CharlieRutledge
New Around Here
Looking for ideas about where to go next figuring out what's happening. I don't mind buying new hardware, but prefer to have some indication that this is really the issue!
My configuration:
Anyway, any suggestions appreciated, thanks in advance!
My configuration:
- The primary node is an RT-AC68U running in AP mode. It sits behind a NetGear switch which sits behind a firewall/router running OpnSense behind an xfinity cable modem with 1G service down / 40 M up.
- I have three AiMesh nodes (including the primary), with sub nodes each wired backhaul to a LAN port on the primary node. Sub nodes are an RT-AC68U and an RT-AC66U B1. The sub 68U also has a few devices hardwired to its LAN ports.
- All the wired stuff is 1G over cat 5e or cat 6. AiMesh admin screen confirms 1G wired backhaul.
- 4 SSIDs, two on 2.4GHz and two on 5 GHz (one each internal and guest).
- Pretty sparse wifi area. Single family homes, not many neighbors. I can see medium signals from 3 or 4 SSIDs from neighbors if I stand in exactly the right place. i.e., not much wifi interference.
- Network Map screen reports 54 clients, in AiMesh screen shows about 35 clients on primary node, 6 each on the subnodes, those numbers bounce around.
- Running 3.0.0.4.386_51665 firmware on all nodes.
- When it happens, the 68U subnode is not broadcasting. I see this by trying to attach wifi devices while near it, but they do not show any of the 4 SSIDs on my network (the location is too far away to see the other mesh nodes). I have tried rebooting just that node, it doesn't help. However, the 2.4GHz and 5 GHz lights on the front of the 68U subnode are on even when the client devices don't see the SSIDs.
- I can't access the Asus admin gui when this happens. Sometimes I can get to the login screen, but when I try to actually log in I just get a blank screen and eventual timeout. After trying once, I can't even get to the login screen again. I can get once to the https login screen and once to the http login screen, both with the same result (blank screen on trying to log in, then unable to access again).
- Setting the system's auto-reboot does not help. If the wifi is in this state and the system crosses its reboot time, it does not restore the system. In fact, when I looked at the log this week after having the issue twice, both times it looked like the issue actually happened during the automated reboot process. i.e., things were fine, the automated reboot happened, and then log went silent as the reboot was coming back up. At least both times the log stopped before the reboot process had completely finished.

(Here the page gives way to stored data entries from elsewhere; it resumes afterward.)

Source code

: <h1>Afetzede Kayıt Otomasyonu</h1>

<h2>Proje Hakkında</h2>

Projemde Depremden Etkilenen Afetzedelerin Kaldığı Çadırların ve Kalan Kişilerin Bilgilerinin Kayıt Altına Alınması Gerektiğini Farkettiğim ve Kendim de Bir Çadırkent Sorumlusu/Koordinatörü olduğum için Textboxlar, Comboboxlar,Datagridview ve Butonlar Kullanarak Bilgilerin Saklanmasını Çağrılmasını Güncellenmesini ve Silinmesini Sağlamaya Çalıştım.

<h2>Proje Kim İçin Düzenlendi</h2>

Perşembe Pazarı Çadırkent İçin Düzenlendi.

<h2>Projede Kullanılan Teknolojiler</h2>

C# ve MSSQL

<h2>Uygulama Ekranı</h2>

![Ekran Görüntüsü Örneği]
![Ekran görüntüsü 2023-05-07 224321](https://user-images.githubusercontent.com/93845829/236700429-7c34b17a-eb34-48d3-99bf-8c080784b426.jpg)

So I've turned off the auto reboot (but have had the problem again since turning it off).
- The system stops logging at some point when this happens. I have three examples of the problem in the system log, and in all three cases there are long periods between the last entry in the log and when the system gets rebooted. Once 22 hours, once 36 hours, once 51 hours. I do see other gaps in the logs, but nothing more than 9 hours in early morning hours on a day when the house was empty. Does this mean that the problem happens and it's a while before we notice it, or that something starts to happen and eventually affects the system enough so that we notice it? Dunno. Also note that two of those log gaps crossed periods during which the system should have rebooted itself. No indication in the logs that it actually tried, and certainly it didn't successfully restore the system if it tried.
- The CPU graphs show mostly under 10%, with infrequent brief spikes to 50% (but mostly much lower). Memory shows 29% used (74 MB used, 184 MB free). Although I've really only looked at these within hours of rebooting. But that makes me question the perhaps-otherwise-obvious next step of replacing the 10 year old piece of hardware in the middle of this all.
- It hasn't been a ton of time since my last factory reset. Don't remember when I did it, probably within the past 2 months, on all three devices.
- I do notice that the admin interface seems very sluggish. Takes 5-10 seconds to serve even simple screens. AiMesh screen over 30 seconds before its populated.
- Some maybes:
- This morning I had more time to debug when it happened. I noticed that some Wifi devices were still connected. I *think* that those devices were all connected to the primary node, but can't be positive.
- Also this morning, devices that were connected via hardware to the LAN ports of the 68U sub node were also still functional.
- I would have said before that neither of these things were true. But I can't say that definitively. But I'm not yet sure that both of the above are always true, and I think they may not be.
Anyway, any suggestions appreciated, thanks in advance!